Blog Ipsa Loquitur

Published on under Legal Theory

Josh Barro, writing for the National Review:

Research has shown that the confidence of an eyewitness is the principal determinant of whether or not jurors will believe that an eyewitness made an accurate identification (Lindsay, Wells, and, Rumpel)…

Under very favorable conditions (e.g., a good view, a fair lineup), the correlation between confidence and accuracy is probably somewhere around .40. For purposes of comparison, consider that the correlation between a person’s height and a person’s gender is .71. This means that confidence is a poorer predictor of accuracy than height is a predictor of gender.

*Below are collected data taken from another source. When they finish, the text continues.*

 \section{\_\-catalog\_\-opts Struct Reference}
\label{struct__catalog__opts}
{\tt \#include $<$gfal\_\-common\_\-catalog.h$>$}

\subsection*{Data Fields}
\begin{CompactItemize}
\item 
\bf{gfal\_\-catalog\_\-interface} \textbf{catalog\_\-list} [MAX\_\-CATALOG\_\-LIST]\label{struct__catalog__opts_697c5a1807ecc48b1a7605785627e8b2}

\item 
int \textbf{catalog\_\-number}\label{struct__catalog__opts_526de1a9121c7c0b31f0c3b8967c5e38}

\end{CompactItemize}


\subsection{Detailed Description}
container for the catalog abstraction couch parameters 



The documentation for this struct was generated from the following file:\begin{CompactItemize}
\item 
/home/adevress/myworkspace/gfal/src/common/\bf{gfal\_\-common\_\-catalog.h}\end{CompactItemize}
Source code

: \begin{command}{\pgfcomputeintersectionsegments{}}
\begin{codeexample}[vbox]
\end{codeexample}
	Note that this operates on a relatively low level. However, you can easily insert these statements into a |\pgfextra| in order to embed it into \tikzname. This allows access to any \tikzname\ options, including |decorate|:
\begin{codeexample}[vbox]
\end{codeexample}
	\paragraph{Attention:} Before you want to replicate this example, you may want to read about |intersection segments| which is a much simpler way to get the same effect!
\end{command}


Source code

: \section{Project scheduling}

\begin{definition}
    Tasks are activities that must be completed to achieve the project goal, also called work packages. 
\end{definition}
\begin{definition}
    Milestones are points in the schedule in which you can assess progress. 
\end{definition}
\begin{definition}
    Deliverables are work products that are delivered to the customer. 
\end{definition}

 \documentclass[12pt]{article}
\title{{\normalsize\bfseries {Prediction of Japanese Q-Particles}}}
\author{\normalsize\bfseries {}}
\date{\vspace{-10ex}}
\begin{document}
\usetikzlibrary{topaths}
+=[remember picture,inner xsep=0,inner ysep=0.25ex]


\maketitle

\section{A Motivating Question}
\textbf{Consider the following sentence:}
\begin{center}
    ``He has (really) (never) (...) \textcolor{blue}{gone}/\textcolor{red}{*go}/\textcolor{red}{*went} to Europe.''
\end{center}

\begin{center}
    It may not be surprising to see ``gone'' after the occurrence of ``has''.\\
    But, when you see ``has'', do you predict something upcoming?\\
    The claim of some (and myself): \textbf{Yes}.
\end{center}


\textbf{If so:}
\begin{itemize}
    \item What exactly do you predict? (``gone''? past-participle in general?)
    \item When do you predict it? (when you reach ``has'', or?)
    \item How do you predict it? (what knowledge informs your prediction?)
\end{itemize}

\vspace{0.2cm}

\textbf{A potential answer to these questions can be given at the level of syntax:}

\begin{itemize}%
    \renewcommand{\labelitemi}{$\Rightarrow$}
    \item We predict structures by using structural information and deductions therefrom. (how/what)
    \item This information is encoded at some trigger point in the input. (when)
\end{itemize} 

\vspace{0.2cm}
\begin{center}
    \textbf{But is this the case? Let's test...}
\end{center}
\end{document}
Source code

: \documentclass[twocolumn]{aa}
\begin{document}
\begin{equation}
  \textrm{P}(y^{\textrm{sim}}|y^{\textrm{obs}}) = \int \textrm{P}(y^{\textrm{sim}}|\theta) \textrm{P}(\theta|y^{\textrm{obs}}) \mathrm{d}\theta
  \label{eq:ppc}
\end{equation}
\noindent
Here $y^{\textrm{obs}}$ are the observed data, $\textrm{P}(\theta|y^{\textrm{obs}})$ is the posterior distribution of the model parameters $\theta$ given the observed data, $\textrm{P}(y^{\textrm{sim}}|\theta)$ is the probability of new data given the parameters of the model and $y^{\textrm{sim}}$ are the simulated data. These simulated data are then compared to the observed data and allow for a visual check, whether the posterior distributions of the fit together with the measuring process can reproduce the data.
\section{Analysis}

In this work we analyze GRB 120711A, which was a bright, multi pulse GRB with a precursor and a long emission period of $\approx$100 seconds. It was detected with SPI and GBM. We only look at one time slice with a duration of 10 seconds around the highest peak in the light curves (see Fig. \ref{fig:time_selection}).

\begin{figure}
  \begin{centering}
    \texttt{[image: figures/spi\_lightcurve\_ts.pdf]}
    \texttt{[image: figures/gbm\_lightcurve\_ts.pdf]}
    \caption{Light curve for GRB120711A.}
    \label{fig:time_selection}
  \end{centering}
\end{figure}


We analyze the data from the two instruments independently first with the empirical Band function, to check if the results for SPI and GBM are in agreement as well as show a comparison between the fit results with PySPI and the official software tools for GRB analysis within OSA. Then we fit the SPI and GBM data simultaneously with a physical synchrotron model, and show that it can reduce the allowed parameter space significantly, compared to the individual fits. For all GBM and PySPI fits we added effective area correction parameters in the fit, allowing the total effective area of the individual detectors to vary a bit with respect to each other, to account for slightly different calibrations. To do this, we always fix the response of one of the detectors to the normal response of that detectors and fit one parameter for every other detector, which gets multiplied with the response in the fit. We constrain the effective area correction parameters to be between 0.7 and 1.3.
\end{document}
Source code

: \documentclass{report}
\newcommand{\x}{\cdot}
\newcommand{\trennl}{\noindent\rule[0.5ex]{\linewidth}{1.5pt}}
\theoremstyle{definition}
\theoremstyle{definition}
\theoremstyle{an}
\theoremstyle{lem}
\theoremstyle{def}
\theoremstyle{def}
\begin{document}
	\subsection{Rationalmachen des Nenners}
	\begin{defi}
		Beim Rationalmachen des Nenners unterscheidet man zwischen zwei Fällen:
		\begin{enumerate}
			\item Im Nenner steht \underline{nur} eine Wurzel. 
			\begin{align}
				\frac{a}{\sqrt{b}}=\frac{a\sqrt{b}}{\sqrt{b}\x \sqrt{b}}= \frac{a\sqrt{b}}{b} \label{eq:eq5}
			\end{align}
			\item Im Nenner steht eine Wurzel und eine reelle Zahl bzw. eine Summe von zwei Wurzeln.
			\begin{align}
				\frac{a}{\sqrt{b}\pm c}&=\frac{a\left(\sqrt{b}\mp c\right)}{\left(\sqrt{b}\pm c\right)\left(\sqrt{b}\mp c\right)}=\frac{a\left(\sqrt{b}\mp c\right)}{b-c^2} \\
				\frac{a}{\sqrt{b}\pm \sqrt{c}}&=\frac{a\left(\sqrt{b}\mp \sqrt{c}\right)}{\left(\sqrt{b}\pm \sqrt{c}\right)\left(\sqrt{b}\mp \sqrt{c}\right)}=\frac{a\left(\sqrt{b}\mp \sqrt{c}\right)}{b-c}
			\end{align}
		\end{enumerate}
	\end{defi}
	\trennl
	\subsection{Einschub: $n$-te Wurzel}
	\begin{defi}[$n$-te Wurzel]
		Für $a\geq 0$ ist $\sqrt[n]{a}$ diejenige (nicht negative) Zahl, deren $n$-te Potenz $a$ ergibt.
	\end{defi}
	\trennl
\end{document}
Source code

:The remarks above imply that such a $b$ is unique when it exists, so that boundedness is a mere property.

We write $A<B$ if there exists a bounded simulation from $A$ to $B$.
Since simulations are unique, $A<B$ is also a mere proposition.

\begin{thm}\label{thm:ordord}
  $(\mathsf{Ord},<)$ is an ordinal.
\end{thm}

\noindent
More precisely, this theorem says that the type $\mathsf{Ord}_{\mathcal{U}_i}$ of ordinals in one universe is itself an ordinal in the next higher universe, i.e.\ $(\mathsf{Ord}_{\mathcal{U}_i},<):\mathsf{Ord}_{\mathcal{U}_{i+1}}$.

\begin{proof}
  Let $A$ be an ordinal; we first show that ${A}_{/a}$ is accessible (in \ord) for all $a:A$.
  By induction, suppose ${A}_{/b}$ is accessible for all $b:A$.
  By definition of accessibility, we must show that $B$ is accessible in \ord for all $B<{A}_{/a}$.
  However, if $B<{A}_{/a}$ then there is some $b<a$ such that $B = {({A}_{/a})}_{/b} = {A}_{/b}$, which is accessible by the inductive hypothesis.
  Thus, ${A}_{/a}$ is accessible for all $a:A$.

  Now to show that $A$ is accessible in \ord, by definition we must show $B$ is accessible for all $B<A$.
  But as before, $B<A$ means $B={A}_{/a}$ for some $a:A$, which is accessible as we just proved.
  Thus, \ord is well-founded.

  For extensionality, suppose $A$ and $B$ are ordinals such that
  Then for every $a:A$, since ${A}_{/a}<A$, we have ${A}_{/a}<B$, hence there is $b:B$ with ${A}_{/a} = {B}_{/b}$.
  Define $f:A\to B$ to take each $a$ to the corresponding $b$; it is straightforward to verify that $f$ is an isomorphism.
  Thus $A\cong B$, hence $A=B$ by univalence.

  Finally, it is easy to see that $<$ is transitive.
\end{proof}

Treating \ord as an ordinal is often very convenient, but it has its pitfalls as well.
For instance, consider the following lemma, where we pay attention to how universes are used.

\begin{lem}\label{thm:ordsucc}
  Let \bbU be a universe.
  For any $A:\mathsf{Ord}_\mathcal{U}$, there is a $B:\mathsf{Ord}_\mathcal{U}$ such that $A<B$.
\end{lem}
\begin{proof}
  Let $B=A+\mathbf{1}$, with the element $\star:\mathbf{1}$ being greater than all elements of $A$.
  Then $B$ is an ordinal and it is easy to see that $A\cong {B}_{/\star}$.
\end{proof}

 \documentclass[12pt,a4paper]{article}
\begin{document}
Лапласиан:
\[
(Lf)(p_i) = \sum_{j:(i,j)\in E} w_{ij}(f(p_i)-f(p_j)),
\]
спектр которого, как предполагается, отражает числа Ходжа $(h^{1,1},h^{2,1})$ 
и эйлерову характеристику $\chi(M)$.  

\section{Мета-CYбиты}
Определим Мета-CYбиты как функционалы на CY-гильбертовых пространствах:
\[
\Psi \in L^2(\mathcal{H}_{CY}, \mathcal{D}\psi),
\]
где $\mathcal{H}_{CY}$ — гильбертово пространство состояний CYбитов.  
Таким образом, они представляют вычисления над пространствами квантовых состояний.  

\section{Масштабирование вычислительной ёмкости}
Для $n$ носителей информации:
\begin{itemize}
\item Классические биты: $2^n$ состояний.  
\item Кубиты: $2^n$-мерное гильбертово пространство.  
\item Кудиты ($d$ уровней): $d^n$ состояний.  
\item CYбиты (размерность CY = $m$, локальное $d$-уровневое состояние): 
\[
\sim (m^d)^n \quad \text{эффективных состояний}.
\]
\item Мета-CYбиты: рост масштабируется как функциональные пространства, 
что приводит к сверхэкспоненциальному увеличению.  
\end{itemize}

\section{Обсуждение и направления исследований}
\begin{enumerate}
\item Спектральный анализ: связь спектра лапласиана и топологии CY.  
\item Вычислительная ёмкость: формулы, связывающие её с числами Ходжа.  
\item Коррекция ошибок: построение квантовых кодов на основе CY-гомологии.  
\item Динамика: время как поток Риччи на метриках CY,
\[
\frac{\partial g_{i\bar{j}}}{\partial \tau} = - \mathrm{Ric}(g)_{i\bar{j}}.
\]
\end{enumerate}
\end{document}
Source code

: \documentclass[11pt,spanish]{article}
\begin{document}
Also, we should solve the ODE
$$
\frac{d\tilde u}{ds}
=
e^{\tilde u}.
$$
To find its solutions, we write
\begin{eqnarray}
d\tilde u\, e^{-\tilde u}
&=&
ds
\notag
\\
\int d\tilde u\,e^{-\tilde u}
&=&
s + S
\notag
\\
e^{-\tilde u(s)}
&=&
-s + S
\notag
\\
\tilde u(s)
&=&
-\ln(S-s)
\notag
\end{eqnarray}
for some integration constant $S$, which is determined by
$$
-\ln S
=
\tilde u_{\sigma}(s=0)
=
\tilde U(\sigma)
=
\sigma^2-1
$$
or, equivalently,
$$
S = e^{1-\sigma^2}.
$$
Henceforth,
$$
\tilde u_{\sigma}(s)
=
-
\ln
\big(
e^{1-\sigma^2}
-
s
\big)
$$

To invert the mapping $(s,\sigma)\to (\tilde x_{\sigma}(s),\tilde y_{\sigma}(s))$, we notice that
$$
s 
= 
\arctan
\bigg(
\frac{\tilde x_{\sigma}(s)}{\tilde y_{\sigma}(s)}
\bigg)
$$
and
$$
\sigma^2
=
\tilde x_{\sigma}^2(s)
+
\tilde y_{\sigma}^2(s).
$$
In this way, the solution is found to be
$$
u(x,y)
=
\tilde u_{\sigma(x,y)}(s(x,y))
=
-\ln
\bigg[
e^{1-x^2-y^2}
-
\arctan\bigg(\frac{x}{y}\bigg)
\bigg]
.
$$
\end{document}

There’s been a lot of literature written on how the human brain isn’t as good as we think it is at recollecting things. And when it comes to deciding how accurate a memory is, jurors (whether they know it or not) apparently use a witness’s confidence as a primary indicator of the witness’s accuracy; this is a bad idea. That much I knew, but I didn’t know that it’s twice as lousy an idea as using someone’s height to predict their gender. There are tons of great pieces of research on this stuff.

This particular article is about how the human brain isn’t even good at remembering how confident it was when it remembered something.

It’s a good thing we didn’t build an entire legal system on the premise of eyewitness testimony. Things might get a little ugly in that case.